Only certain lines below are wanted: those starting at the line containing "### Current Implementation Status" and ending at the line containing "- ❌ Analytics dashboard (placeholder)", both included, each retyped exactly.

= Beginning of Section =

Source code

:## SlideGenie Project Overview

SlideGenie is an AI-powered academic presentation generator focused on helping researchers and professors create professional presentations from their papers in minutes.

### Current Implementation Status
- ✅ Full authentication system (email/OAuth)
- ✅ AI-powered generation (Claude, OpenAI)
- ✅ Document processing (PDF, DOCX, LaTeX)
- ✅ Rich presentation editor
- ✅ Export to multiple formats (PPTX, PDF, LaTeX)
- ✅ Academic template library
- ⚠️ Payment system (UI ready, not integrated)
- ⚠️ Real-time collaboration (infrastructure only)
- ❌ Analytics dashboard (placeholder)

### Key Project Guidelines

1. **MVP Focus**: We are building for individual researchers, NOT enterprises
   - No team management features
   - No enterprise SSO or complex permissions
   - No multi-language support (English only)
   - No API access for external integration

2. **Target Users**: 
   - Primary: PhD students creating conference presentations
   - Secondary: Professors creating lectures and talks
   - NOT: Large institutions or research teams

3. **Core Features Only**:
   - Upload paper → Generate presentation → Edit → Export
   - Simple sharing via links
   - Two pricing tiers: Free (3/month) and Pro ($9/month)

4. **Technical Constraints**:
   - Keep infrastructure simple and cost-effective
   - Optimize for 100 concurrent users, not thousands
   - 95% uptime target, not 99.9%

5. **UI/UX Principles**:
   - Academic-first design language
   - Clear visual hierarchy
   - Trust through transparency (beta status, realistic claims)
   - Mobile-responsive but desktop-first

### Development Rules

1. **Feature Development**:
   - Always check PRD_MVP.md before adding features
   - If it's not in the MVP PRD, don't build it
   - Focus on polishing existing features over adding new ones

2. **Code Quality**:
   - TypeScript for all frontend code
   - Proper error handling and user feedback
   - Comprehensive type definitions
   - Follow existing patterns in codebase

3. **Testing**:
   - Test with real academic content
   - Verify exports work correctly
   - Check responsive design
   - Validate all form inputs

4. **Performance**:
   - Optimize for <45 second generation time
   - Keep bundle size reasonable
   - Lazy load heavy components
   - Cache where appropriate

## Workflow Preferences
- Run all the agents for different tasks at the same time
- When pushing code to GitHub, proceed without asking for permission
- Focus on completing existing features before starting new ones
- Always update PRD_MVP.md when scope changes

= End of Section =

▶ _Answer box_
### Current Implementation Status
- ✅ Full authentication system (email/OAuth)
- ✅ AI-powered generation (Claude, OpenAI)
- ✅ Document processing (PDF, DOCX, LaTeX)
- ✅ Rich presentation editor
- ✅ Export to multiple formats (PPTX, PDF, LaTeX)
- ✅ Academic template library
- ⚠️ Payment system (UI ready, not integrated)
- ⚠️ Real-time collaboration (infrastructure only)
- ❌ Analytics dashboard (placeholder)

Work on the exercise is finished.